The liquidity crunch has been felt greasily in the rural areas where, unless you buy half of the money you received through platforms such as EcoCash, Telecash or Nettcash, you can starve with your money in the wallet. There is a real danger that transacting “someone’s way” is fast becoming entrenched as a “new normal” way of life in this country.
The hope is that this “culture” will soon end, lest it becomes a bit herculean to uproot. While uncertainty seems to have found expression in our social and economic lives, we may need to look at the second generation of rights: economic, social and cultural rights. They are not “second” in terms of inferiority.
They only began to be emphasised in justiciable and entrenched ways after civil and political rights. For some who are familiar with third world approaches to international law (TWAIL) such as decolonisation, cultural relativity, cultural particularism and critical race theories, civil and political rights had to come first.

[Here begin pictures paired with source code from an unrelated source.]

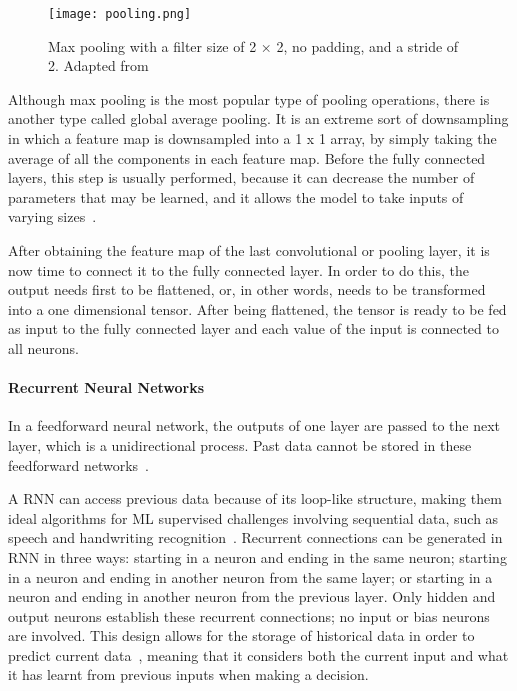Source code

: \begin{figure}[htbp]
    \centering
    \texttt{[image: pooling.png]}
    \caption{Max pooling with a filter size of 2 × 2, no padding, and a stride of 2. Adapted from~\cite{Yamashita2018ConvolutionalRadiology}}
    \label{fig:pooling}
\end{figure}

Although max pooling is the most popular type of pooling operations, there is another type called global average pooling. It is an extreme sort of downsampling in which a feature map is downsampled into a 1 x 1 array, by simply taking the average of all the components in each feature map. Before the fully connected layers, this step is usually performed, because it can decrease the number of parameters that may be learned, and it allows the model to take inputs of varying sizes~\cite{Yamashita2018ConvolutionalRadiology}.

After obtaining the feature map of the last convolutional or pooling layer, it is now time to connect it to the fully connected layer. In order to do this, the output needs first to be flattened, or, in other words, needs to be transformed into a one dimensional tensor. After being flattened, the tensor is ready to be fed as input to the fully connected layer and each value of the input is connected to all neurons. 

\paragraph{Recurrent Neural Networks}

In a feedforward neural network, the outputs of one layer are passed to the next layer, which is a unidirectional process. Past data cannot be stored in these feedforward networks~\cite{Shewalkar2019PerformanceGRU}. 

A \gls{RNN} can access previous data because of its loop-like structure, making them ideal algorithms for \gls{ML} supervised challenges involving sequential data, such as speech and handwriting recognition~\cite{Ganatra2018ATools}. Recurrent connections can be generated in \gls{RNN} in three ways: starting in a neuron and ending in the same neuron; starting in a neuron and ending in another neuron from the same layer; or starting in a neuron and ending in another neuron from the previous layer. Only hidden and output neurons establish these recurrent connections; no input or bias neurons are involved. This design allows for the storage of historical data in order to predict current data~\cite{ShewalkarComparisonData}, meaning that it considers both the current input and what it has learnt from previous inputs when making a decision.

Although civil and political rights were internationally protected in the International Covenant on Civil and Political Rights (ICCPR) in the 1960s, most third world countries (which term is frequently used interchangeably with the phrase “developing countries or world”) were fighting colonialism and struggled to lead respectful lives because of various repressive laws and other policy barriers that bordered on occidentialism and orientalism, supremacy and inferiority of races.
Zimbabwe took more than three decades to entrench such rights. The Constitution of Zimbabwe, 2013 now entrenches and makes ECOSOC rights justiciable. The starting point on entrenchment of ECOSOC rights is perhaps the preamble which speaks to the whole person with aspirations for a better Zimbabwe. Next would be the following: the democratic nature of our Republic, the constitutional supremacy clause which underlines our constitutional democracy and the founding values and principles which entrench fundamental human rights.
We cannot understand any form of human rights in Zimbabwe without considering our national objectives. Our national objectives are also important in enabling us to practice “priority constitutionalism” which occurs when State institutions and citizens uphold the constitutional obligations to respect, protect, promote and fulfil human rights. This includes public functionaries, agents of the State and parastatals which must shun impunity at all cost.
The objectives on work relations are important as they give content and meaning to the interpretation of two fundamental rights in our constitution: freedom of trade, profession and occupation and labour rights. The female or male right holder must realise these rights as provided for by the Constitution, national labour laws, regulations and other workplace rules. I encourage readers to also read the think piece that I wrote on May Day on freedoms and rights of the worker.
The national objectives obligate the State at every level to adopt reasonable policies and measures, within the limits of the resources available to them to provide work with an opportunity to work freely in a chosen activity with its ultimate aim being to get a decent living for themselves and their families.
They must also strive to secure full employment; remove restrictions that prevent people from working (for those with formal employment) or engaging in gainful economic activities (especially informal traders); provide vocational facilities (including those that train people with disabilities) and to implement measures that have a bias towards family care that enables women to enjoy a real opportunity to work (the most obvious issues include the need to shun spousal stalking, promote feminisation of the workplace, practise paid maternity leave, shun sexual harassment or work-related gender based violence such as carpet interviews, or discourage “quiet corruption” which allows female or other vulnerable employees to bend the workplace rules for their own private interests). A call to action on feminisation of the work place seems to have been gradually entrenched: women are always encouraged to apply for job recruitments. The woman is fast becoming “the measure” of equal opportunities at the workplace.
Besides work-related relations, our national objectives speak to social issues such as free and compulsory basic education for children, as well as higher and tertiary education the State is obliged to ensure that boys and girls are afforded the same opportunities to obtain education at all levels. The State has established several poly-technical colleges, universities and affiliates of universities, and so forth.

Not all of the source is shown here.